A member of the staff who spoke on condition of anonymity, as they are not authorised to speak to the media, said that this was a turning point. “Before [this], when the law and order situation in the city was unstable, we would [still] feel safe inside LNH. Now the fear factor ... is there.”
The hospital’s security officer registered FIR No. 240/2011 against unidentified people.
From FUUAST to LNH
Kakar was injured at FUUAST which became another victim on a list of campuses where a turf war had been simmering for days. The PkSF claims that two members, Yasir Khan and Shahab Khan, were kidnapped and tortured two weeks earlier. A litany of complaints follows. The activists from the rival group stopped PkSF members from sitting their exams at Foundation College, burnt their admit cards at Superior Science College, banned their entry at Government College, Asifabad and on June 13 took their activists hostage in Gulshan College when they were sitting their exams. “We rescued them in police mobiles,” said the PkSF’s Jadoon.

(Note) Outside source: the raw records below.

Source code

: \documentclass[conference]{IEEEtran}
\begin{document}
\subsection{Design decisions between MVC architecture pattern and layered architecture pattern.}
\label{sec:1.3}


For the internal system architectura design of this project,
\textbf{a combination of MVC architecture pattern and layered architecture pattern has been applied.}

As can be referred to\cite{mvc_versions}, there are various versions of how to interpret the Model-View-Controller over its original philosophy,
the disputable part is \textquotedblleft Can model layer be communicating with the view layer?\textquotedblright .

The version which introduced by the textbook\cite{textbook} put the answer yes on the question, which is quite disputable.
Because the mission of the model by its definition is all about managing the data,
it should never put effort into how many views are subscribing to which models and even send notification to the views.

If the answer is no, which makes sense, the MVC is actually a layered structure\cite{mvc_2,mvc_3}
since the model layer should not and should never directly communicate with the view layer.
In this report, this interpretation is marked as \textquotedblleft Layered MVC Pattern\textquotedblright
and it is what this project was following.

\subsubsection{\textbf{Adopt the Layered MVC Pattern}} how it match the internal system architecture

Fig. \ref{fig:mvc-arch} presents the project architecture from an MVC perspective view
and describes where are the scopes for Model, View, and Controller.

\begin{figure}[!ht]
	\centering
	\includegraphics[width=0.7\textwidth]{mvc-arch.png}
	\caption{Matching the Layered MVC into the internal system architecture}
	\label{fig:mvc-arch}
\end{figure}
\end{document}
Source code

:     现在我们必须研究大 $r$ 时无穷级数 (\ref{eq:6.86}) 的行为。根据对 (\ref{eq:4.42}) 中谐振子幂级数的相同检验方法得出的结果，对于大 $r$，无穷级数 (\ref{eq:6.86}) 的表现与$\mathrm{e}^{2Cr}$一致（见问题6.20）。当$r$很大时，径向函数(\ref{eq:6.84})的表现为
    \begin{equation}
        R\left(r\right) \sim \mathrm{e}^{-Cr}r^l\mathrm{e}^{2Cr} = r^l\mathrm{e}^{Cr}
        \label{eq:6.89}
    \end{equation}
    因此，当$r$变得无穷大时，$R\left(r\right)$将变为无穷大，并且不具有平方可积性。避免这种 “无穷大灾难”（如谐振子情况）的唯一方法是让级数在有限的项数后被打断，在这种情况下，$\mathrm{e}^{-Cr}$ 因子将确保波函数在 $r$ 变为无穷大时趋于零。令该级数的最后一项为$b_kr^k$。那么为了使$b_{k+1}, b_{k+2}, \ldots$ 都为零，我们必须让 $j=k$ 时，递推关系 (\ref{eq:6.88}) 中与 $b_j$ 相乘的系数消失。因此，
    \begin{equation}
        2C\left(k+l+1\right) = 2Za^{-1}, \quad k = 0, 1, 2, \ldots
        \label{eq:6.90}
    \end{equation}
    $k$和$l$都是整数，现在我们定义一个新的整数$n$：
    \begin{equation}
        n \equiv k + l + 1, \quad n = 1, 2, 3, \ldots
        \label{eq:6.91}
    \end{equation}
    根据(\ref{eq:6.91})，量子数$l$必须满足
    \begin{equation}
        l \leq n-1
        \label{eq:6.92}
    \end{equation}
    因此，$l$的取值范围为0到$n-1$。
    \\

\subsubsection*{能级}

“On June 14, they blocked the roads coming from Bait-ul-Mukaram Masjid and Nipa so that we couldn’t get help from the Hassan Square side,” he added, claiming that they opened fire from the buildings near the university. “Due to the presence of the Rangers and police, our boys are alive. They were stranded in the firing for an hour and then we rescued them from Dalmia.”
Published in The Express Tribune, June 17th, 2011.